WHAT IS REQUIRED: Please return the data word for word and leave out any picture it contains.

(Document images with source code)
##########

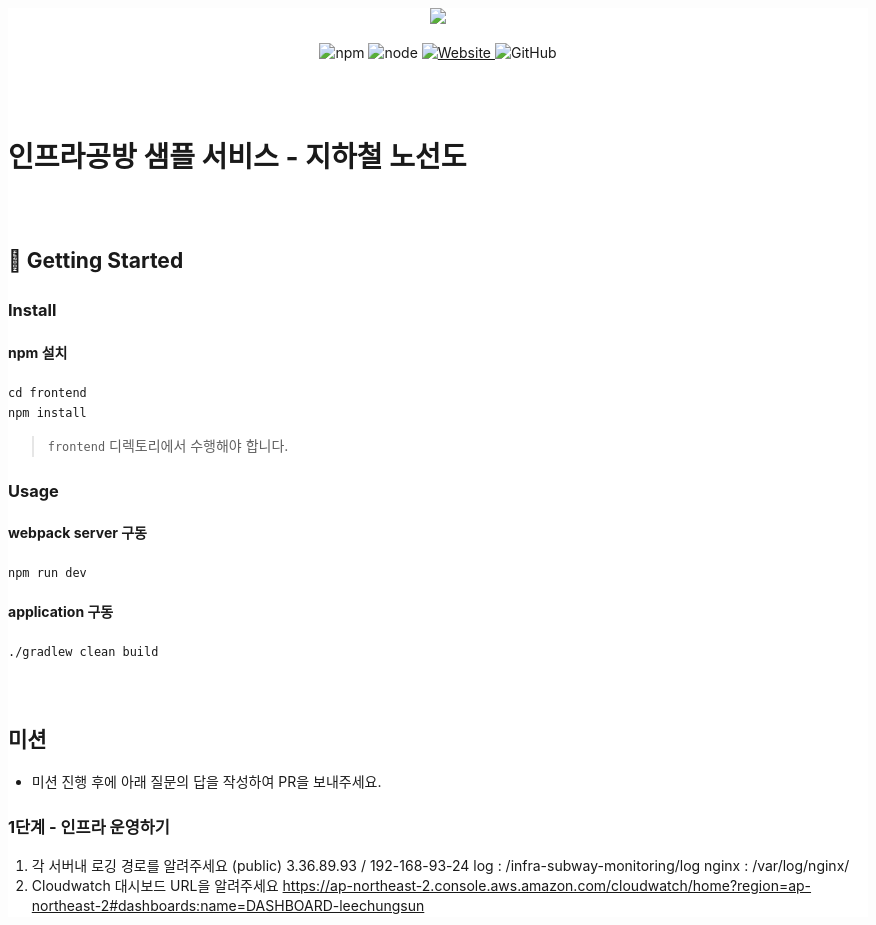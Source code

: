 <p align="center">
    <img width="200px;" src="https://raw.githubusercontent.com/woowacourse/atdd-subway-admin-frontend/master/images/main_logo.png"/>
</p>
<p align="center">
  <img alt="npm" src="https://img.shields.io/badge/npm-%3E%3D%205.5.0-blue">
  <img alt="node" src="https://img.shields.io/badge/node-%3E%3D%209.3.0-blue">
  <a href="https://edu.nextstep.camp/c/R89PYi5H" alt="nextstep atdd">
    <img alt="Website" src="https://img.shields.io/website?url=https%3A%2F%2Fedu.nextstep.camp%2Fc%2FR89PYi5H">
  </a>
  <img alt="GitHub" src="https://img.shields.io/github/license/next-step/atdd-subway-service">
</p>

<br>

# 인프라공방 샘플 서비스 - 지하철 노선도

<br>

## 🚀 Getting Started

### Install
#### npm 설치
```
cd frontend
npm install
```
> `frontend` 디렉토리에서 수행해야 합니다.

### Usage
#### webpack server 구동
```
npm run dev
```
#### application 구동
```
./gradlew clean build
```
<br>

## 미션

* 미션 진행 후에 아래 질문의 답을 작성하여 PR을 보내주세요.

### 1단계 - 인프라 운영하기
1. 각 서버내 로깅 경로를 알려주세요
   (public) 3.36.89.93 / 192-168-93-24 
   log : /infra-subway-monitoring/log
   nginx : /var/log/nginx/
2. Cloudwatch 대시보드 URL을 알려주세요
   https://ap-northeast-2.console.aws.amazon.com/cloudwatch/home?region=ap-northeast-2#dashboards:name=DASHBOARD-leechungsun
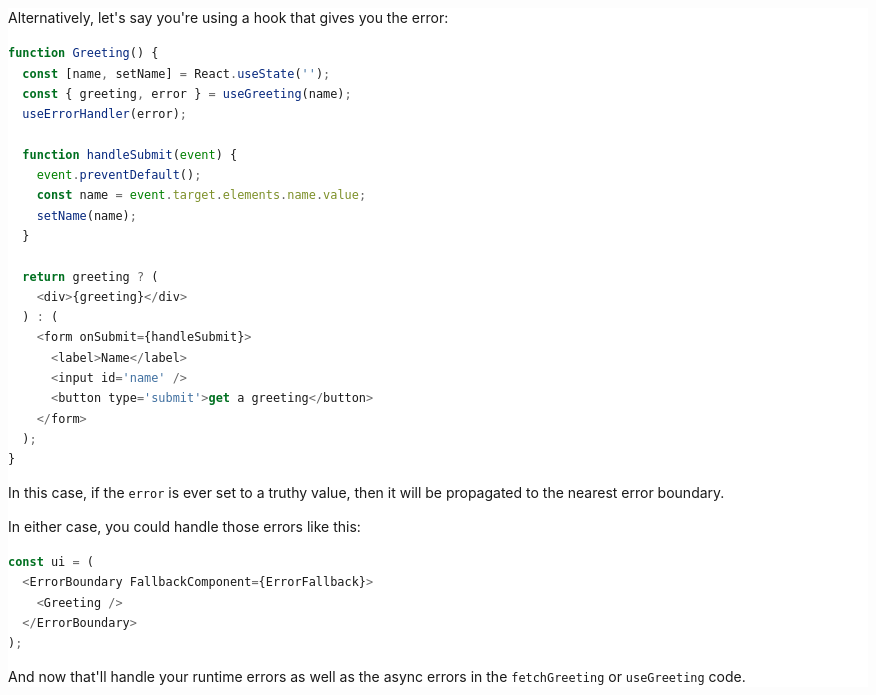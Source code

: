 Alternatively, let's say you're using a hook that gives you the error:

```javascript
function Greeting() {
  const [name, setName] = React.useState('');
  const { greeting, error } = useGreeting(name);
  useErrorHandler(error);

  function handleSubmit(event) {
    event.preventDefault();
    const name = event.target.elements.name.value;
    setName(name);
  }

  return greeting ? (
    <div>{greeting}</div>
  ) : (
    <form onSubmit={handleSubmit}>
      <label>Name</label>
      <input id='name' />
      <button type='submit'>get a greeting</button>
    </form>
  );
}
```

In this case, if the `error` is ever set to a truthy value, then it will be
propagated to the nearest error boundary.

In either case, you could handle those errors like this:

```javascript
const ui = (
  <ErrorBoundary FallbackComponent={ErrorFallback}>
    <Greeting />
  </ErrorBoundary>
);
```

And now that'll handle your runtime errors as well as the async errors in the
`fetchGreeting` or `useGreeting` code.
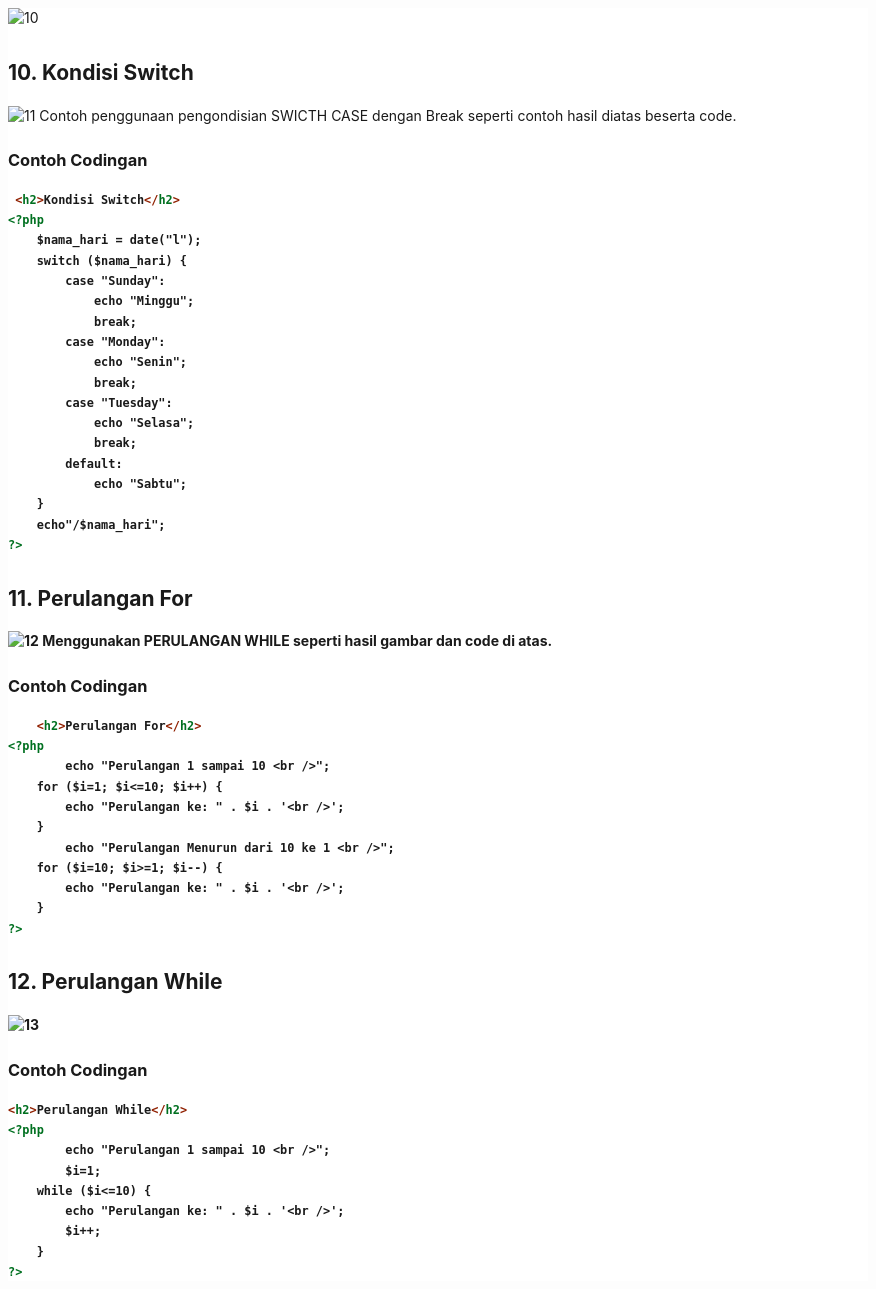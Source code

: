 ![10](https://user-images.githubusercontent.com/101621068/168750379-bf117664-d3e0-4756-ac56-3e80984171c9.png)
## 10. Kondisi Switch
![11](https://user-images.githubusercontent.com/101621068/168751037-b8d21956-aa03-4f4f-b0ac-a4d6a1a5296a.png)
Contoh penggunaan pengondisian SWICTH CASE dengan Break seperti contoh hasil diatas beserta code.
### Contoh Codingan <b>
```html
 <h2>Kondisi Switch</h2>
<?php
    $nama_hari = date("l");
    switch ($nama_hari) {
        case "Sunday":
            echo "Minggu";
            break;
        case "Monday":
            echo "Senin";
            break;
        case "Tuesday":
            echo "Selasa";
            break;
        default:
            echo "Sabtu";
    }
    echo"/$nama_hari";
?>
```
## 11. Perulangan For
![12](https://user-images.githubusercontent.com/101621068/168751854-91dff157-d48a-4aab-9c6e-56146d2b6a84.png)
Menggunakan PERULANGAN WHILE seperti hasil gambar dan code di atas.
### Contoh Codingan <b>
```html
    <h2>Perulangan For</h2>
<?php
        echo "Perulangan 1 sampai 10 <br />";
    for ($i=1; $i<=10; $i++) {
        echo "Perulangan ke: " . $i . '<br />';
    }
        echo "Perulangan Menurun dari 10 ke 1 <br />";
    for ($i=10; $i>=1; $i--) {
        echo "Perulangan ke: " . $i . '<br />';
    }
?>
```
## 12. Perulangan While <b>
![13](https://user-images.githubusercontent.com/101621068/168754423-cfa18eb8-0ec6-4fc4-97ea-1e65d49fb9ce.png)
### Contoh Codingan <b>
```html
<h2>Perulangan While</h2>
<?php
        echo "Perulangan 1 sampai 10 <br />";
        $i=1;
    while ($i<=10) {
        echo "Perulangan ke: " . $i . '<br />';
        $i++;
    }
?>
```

##########

RESULT BELOW:
Source code

: <p align="center">
    <img width="200px;" src="https://raw.githubusercontent.com/woowacourse/atdd-subway-admin-frontend/master/images/main_logo.png"/>
</p>
<p align="center">
  <img alt="npm" src="https://img.shields.io/badge/npm-%3E%3D%205.5.0-blue">
  <img alt="node" src="https://img.shields.io/badge/node-%3E%3D%209.3.0-blue">
  <a href="https://edu.nextstep.camp/c/R89PYi5H" alt="nextstep atdd">
    <img alt="Website" src="https://img.shields.io/website?url=https%3A%2F%2Fedu.nextstep.camp%2Fc%2FR89PYi5H">
  </a>
  <img alt="GitHub" src="https://img.shields.io/github/license/next-step/atdd-subway-service">
</p>

<br>

# 인프라공방 샘플 서비스 - 지하철 노선도

<br>

## 🚀 Getting Started

### Install
#### npm 설치
```
cd frontend
npm install
```
> `frontend` 디렉토리에서 수행해야 합니다.

### Usage
#### webpack server 구동
```
npm run dev
```
#### application 구동
```
./gradlew clean build
```
<br>

## 미션

* 미션 진행 후에 아래 질문의 답을 작성하여 PR을 보내주세요.

### 1단계 - 인프라 운영하기
1. 각 서버내 로깅 경로를 알려주세요
   (public) 3.36.89.93 / 192-168-93-24 
   log : /infra-subway-monitoring/log
   nginx : /var/log/nginx/
2. Cloudwatch 대시보드 URL을 알려주세요
   https://ap-northeast-2.console.aws.amazon.com/cloudwatch/home?region=ap-northeast-2#dashboards:name=DASHBOARD-leechungsun
Source code

: Alternatively, let's say you're using a hook that gives you the error:

```javascript
function Greeting() {
  const [name, setName] = React.useState('');
  const { greeting, error } = useGreeting(name);
  useErrorHandler(error);

  function handleSubmit(event) {
    event.preventDefault();
    const name = event.target.elements.name.value;
    setName(name);
  }

  return greeting ? (
    <div>{greeting}</div>
  ) : (
    <form onSubmit={handleSubmit}>
      <label>Name</label>
      <input id='name' />
      <button type='submit'>get a greeting</button>
    </form>
  );
}
```

In this case, if the `error` is ever set to a truthy value, then it will be
propagated to the nearest error boundary.

In either case, you could handle those errors like this:

```javascript
const ui = (
  <ErrorBoundary FallbackComponent={ErrorFallback}>
    <Greeting />
  </ErrorBoundary>
);
```

And now that'll handle your runtime errors as well as the async errors in the
`fetchGreeting` or `useGreeting` code.
Source code

: ![10](https://user-images.githubusercontent.com/101621068/168750379-bf117664-d3e0-4756-ac56-3e80984171c9.png)
## 10. Kondisi Switch
![11](https://user-images.githubusercontent.com/101621068/168751037-b8d21956-aa03-4f4f-b0ac-a4d6a1a5296a.png)
Contoh penggunaan pengondisian SWICTH CASE dengan Break seperti contoh hasil diatas beserta code.
### Contoh Codingan <b>
```html
 <h2>Kondisi Switch</h2>
<?php
    $nama_hari = date("l");
    switch ($nama_hari) {
        case "Sunday":
            echo "Minggu";
            break;
        case "Monday":
            echo "Senin";
            break;
        case "Tuesday":
            echo "Selasa";
            break;
        default:
            echo "Sabtu";
    }
    echo"/$nama_hari";
?>
```
## 11. Perulangan For
![12](https://user-images.githubusercontent.com/101621068/168751854-91dff157-d48a-4aab-9c6e-56146d2b6a84.png)
Menggunakan PERULANGAN WHILE seperti hasil gambar dan code di atas.
### Contoh Codingan <b>
```html
    <h2>Perulangan For</h2>
<?php
        echo "Perulangan 1 sampai 10 <br />";
    for ($i=1; $i<=10; $i++) {
        echo "Perulangan ke: " . $i . '<br />';
    }
        echo "Perulangan Menurun dari 10 ke 1 <br />";
    for ($i=10; $i>=1; $i--) {
        echo "Perulangan ke: " . $i . '<br />';
    }
?>
```
## 12. Perulangan While <b>
![13](https://user-images.githubusercontent.com/101621068/168754423-cfa18eb8-0ec6-4fc4-97ea-1e65d49fb9ce.png)
### Contoh Codingan <b>
```html
<h2>Perulangan While</h2>
<?php
        echo "Perulangan 1 sampai 10 <br />";
        $i=1;
    while ($i<=10) {
        echo "Perulangan ke: " . $i . '<br />';
        $i++;
    }
?>
```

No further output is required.